[guest post by Dana]
From Eli Lake:
White House lawyers last month learned that the former national security adviser Susan Rice requested the identities of U.S. persons in raw intelligence reports on dozens of occasions that connect to the Donald Trump transition and campaign, *according to U.S. officials familiar with the matter.
The pattern of Rice’s requests was discovered in a National Security Council review of the government’s policy on “unmasking” the identities of individuals in the U.S. who are not targets of electronic eavesdropping, but whose communications are collected incidentally. Normally those names are redacted from summaries of monitored conversations and appear in reports as something like “U.S. Person One.”
But Rice’s multiple requests to learn the identities of Trump officials discussed in intelligence reports during the transition period does highlight a longstanding concern for civil liberties advocates about U.S. surveillance programs. The standard for senior officials to learn the names of U.S. persons incidentally collected is that it must have some foreign intelligence value, a standard that can apply to almost anything. This suggests Rice’s unmasking requests were likely within the law.
The intelligence reports were summaries of monitored conversations — primarily between foreign officials discussing the Trump transition, but also in some cases direct contact between members of the Trump team and monitored foreign officials. One U.S. official familiar with the reports said they contained valuable political information on the Trump transition such as whom the Trump team was meeting, the views of Trump associates on foreign policy matters and plans for the incoming administration.
(I would like to know who these unnamed officials are, and whether they are reliable. Is there a reason for them to remain unnamed? After all, even President Trump objects to the use of anonymous sources.)

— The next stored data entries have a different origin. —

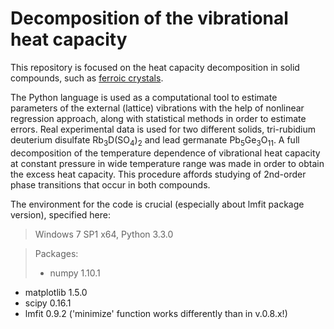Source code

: # Decomposition of the vibrational heat capacity

This repository is focused on the heat capacity decomposition in solid compounds, such as [ferroic crystals](https://en.wikipedia.org/wiki/Ferroics "Ferroics").

The Python language is used as a computational tool to estimate parameters of the external (lattice) vibrations with the help of 
nonlinear regression approach, along with statistical methods in order to estimate errors. 
Real experimental data is used for two different solids, tri-rubidium deuterium disulfate
Rb<sub>3</sub>D(SO<sub>4</sub>)<sub>2</sub> and lead germanate Pb<sub>5</sub>Ge<sub>3</sub>O<sub>11</sub>.
A full decomposition of the temperature dependence of vibrational heat capacity at constant pressure in wide temperature range was made 
in order to obtain the excess heat capacity. This procedure affords studying of 2nd-order phase transitions that occur in both compounds.

The environment for the code is crucial (especially about lmfit package version), specified here:

> Windows 7 SP1 x64, Python 3.3.0

> Packages:
> * numpy 1.10.1
* matplotlib 1.5.0
* scipy 0.16.1
* lmfit 0.9.2 ('minimize' function works differently than in v.0.8.x!)
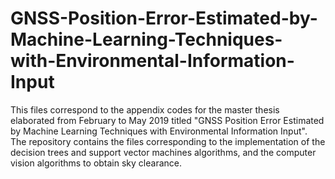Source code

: # GNSS-Position-Error-Estimated-by-Machine-Learning-Techniques-with-Environmental-Information-Input
This files correspond to the appendix codes for the master thesis elaborated from February to May 2019 titled "GNSS Position Error Estimated by Machine Learning Techniques with Environmental Information Input". The repository contains the files corresponding to the implementation of the decision trees and support vector machines algorithms, and the computer vision algorithms to obtain sky clearance.
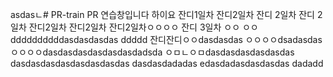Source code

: asdasㄴ# PR-train
PR 연습창입니다
하이요
잔디1일차
잔디2일차 잔디 2일차 잔디 2일차 잔디2일차 잔디2일차 잔디2일차ㅇㅇㅇㅇ
잔디 3일차 
ㅇㅇ
ㅇㅇddddddddddasdasdasdas
ddddd
잔디잔디ㅇㅇdasdasdas
ㅇㅇㅇㅇdsadasdas
ㅇㅇㅇㅇdasdasdasdasdasdasdadsda
ㅇㅁㄴㅇㅁdasdasdasdasdasdas
dasdasdasdasdasdasdasdas
dasdasdadadas
edasdadasdasdasdas
dadadd
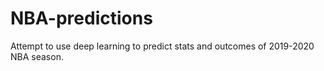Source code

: # NBA-predictions
Attempt to use deep learning to predict stats and outcomes of 2019-2020 NBA season.
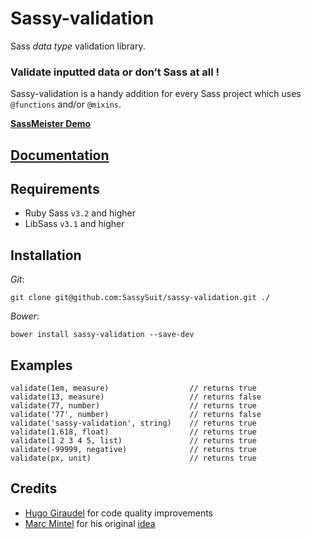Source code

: # Sassy-validation 

Sass _data type_ validation library.

### __Validate inputted data or don’t Sass at all !__

Sassy-validation is a handy addition for every Sass project which uses `@functions` and/or `@mixins`. 

[__SassMeister Demo__](http://sassmeister.com/gist/cad7bc024664d2e4e15d)

## [Documentation](http://sassysuit.github.io/sassy-validation)

## Requirements

* Ruby Sass `v3.2` and higher 
* LibSass `v3.1` and higher

## Installation

_Git_:

    git clone git@github.com:SassySuit/sassy-validation.git ./

_Bower_:

    bower install sassy-validation --save-dev

## Examples

    validate(1em, measure)                  // returns true
    validate(13, measure)                   // returns false
    validate(77, number)                    // returns true
    validate('77', number)                  // returns false
    validate('sassy-validation', string)    // returns true
    validate(1.618, float)                  // returns true
    validate(1 2 3 4 5, list)               // returns true
    validate(-99999, negative)              // returns true
    validate(px, unit)                      // returns true

## Credits

* [Hugo Giraudel](http://hugogiraudel.com/) for code quality improvements
* [Marc Mintel](https://twitter.com/marcmintel) for his original [idea](https://medium.com/@marcmintel/validating-parameters-in-sass-a0cac60c6222
)
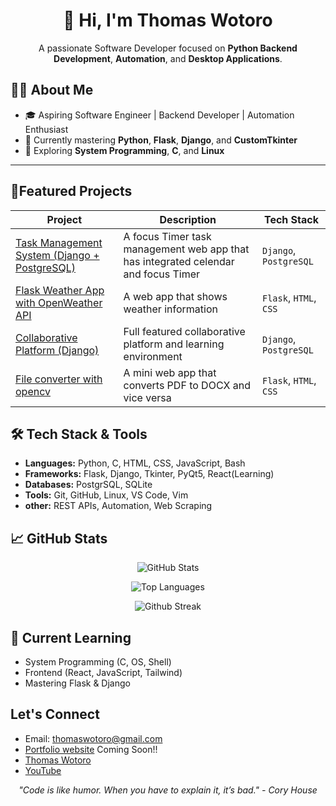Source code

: <h1 align="center">👋 Hi, I'm Thomas Wotoro </h1>

<p align="center">
  A passionate Software Developer focused on <strong>Python Backend Development</strong>, <strong>Automation</strong>, and <strong>Desktop Applications</strong>.
</p>

## 🧑‍💻 About Me

- 🎓 Aspiring Software Engineer | Backend Developer | Automation Enthusiast  
- 🐍 Currently mastering **Python**, **Flask**, **Django**, and **CustomTkinter**
- 🔄 Exploring **System Programming**, **C**, and **Linux**


---

## 🚀Featured Projects

| Project | Description | Tech Stack |
|---------|-------------|------------|
| [Task Management System (Django + PostgreSQL)]() | A focus Timer task management web app that has integrated celendar and focus Timer | `Django`, `PostgreSQL` |
| [Flask Weather App with OpenWeather API]() | A web app that shows weather information | `Flask`, `HTML`, `CSS` |
| [Collaborative Platform (Django)]() | Full featured collaborative platform and learning environment | `Django`, `PostgreSQL` |
| [File converter with opencv]() | A mini web app that converts PDF to DOCX and vice versa | `Flask`, `HTML`, `CSS` |

## 🛠️ Tech Stack & Tools
- **Languages:** Python, C, HTML, CSS, JavaScript, Bash
- **Frameworks:** Flask, Django, Tkinter, PyQt5, React(Learning)
- **Databases:** PostgrSQL, SQLite
- **Tools:** Git, GitHub, Linux, VS Code, Vim
- **other:** REST APIs, Automation, Web Scraping

## 📈 GitHub Stats
<!-- ![GitHub Stats](https://github-readme-stats.vercel.app/api?username=tomi3-11&show_icons=true&theme=dark)
![Top Learning](https://github-readme-stats.vercel.app/api/top-langs/?username=tomi3-11&layout=compact)
![Streaks](https://streak-stats.demolab.com/?user=tomi3-11&theme=dark) -->

<!-- GitHub Stats -->
<p align="center">
    <img src="https://github-readme-stats.vercel.app/api?username=tomi3-11&show_icons=true&theme=dark" alt="GitHub Stats">
</p>
<!-- Top Languages -->
<p align="center">
    <img src="https://github-readme-stats.vercel.app/api/top-langs/?username=tomi3-11&layout=compact" alt="Top Languages">
</p>
<!-- Streak -->
<p align="center">
    <img src="https://streak-stats.demolab.com/?user=tomi3-11&theme=dark" alt="Github Streak">
</p>

 
## 🌱 Current Learning
- System Programming (C, OS, Shell)
- Frontend (React, JavaScript, Tailwind)
- Mastering Flask & Django


## Let's Connect
- Email: thomaswotoro@gmail.com
- [Portfolio website]() Coming Soon!!
- [Thomas Wotoro](linkedIn)
- [YouTube]()

<p align="center">
  <i>"Code is like humor. When you have to explain it, it’s bad." - Cory House</i>
</p>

David French cautions that we don’t know enough (yet) to be outraged, and also contrasts two basic assumptions and the subsequent responses therein:
If you’re operating under the assumption or strong suspicion that Americans working with Trump were engaged in improper communications with Russia, then the unmasking requests look a lot like due diligence. Also, if you have a baseline level of trust for the Obama administration, then it’s easy to imagine that unmasking was necessary or important for context even if conversations didn’t directly pertain to Russia but instead to other issues of “foreign intelligence value.” In such circumstances, unmasking looks a lot less pernicious.
However, if you’re operating under the assumption or strong suspicion that claims of Trump campaign collusion with Russia represent nothing more than malicious conspiracy theories, then the news takes on a much darker hue. Also, many others (like me) look at the Obama administration’s well-documented record of falsehoods and surveillance abuses and have a trust level for Susan Rice that hovers somewhere near zero. In this circumstance, unmasking looks a lot less like due diligence, and a lot more like an abuse of power.
With that, Adam Housley of Fox News reported this today:
Multiple sources tell Fox News that Susan Rice, former national security adviser under then-President Barack Obama, requested to unmask the names of Trump transition officials caught up in surveillance.
The unmasked names, of people associated with Donald Trump, were then sent to all those at the National Security Council, some at the Defense Department, then-Director of National Intelligence James Clapper and then-CIA Director John Brennan – essentially, the officials at the top, including former Rice deputy Ben Rhodes.
The names were part of incidental electronic surveillance of candidate and President-elect Trump and people close to him, including family members, for up to a year before he took office.
Republican lawmakers are now calling for an FBI investigation into whether Susan Rice broke any criminal laws, and whether “the material gleaned from the Rice unmasking is the material fed to the media in an attempt to do political damage to the Trump administration and, if so, who was responsible for leaking it.”
Also, as of today, Rice has not responded to inquiries made regarding this latest news. But as Lake reminds us, last month Rice denied knowing anything about reports indicating that Trump and his transition staff had been swept up in incidental intel collection: “I know nothing about this,” adding, “I was surprised to see reports from Chairman Nunes on that account today.”